Living on Earth's Jennifer Chu reports on pollution-fighting bacteria that can also generate electricity.
CURWOOD: Just ahead, the hunt for a tiger that's not really a tiger, and may not even exist anymore. First this note on emerging science from Jennifer Chu.
[EMERGING SCIENCE THEME MUSIC]
CHU: Think bacteria and you probably think malicious agents of disease. But researchers at the Medical University of South Carolina say think again. They’ve found a bacterium capable of cleaning up pollution and generating electricity at the same time. The bacterium is commonly found in freshwater ponds, and scientists say it’s not the first time bacteria has been identified as a power source.

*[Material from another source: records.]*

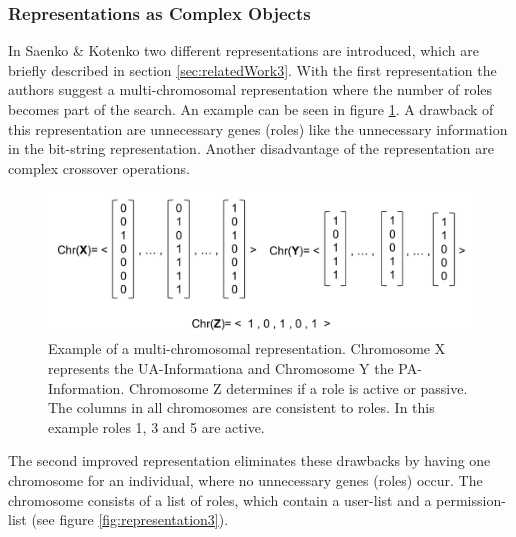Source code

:         \subsubsection{Representations as Complex Objects}
        In Saenko \& Kotenko\cite{saenko2012design} two different representations are introduced, which are briefly described in section \ref{sec:relatedWork3}. With the first representation the authors suggest a multi-chromosomal representation where the number of roles becomes part of the search. An example can be seen in figure \ref{fig:representation2}. A drawback of this representation are unnecessary genes (roles) like the unnecessary information in the bit-string representation. Another disadvantage of the representation are complex crossover operations\cite{saenko2012design}.
        \begin{figure}
            \centering
            \includegraphics[scale=0.5]{./Figures/ComplexRepresentation1}
            \caption{Example of a multi-chromosomal representation. Chromosome X represents the UA-Informationa and Chromosome Y the PA-Information. Chromosome Z determines if a role is active or passive. The columns in all chromosomes are consistent to roles. In this example roles 1, 3 and 5 are active.}
            \label{fig:representation2}
        \end{figure}
        The second improved representation eliminates these drawbacks by having one chromosome for an individual, where no unnecessary genes (roles) occur. The chromosome consists of a list of roles, which contain a user-list and a permission-list (see figure \ref{fig:representation3}).\\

But what makes this microorganism special is its ability to deactivate some of the most toxic groundwater pollutants, including industrial solvents used in plastic production, by de-chlorinating them. These are also the first known electricity-producers that form spores, dormant bacteria which need no water or oxygen and are resistant to heat and radiation. That makes them useful in the noxious environments where pollutants are often found. And that’s not all. These bacteria can also cause some heavy metals found in water to precipitate back into solid form, making them easier to remove.
The researchers envision a day when bacteria will be used to efficiently treat wastewater while generating power. But don’t cancel your electric service just yet; right now the bacteria produce relatively small amounts of electricity. It would take trillions of bacteria to power a 60-watt light bulb. That’s this week’s note on emerging science, I’m Jennifer Chu.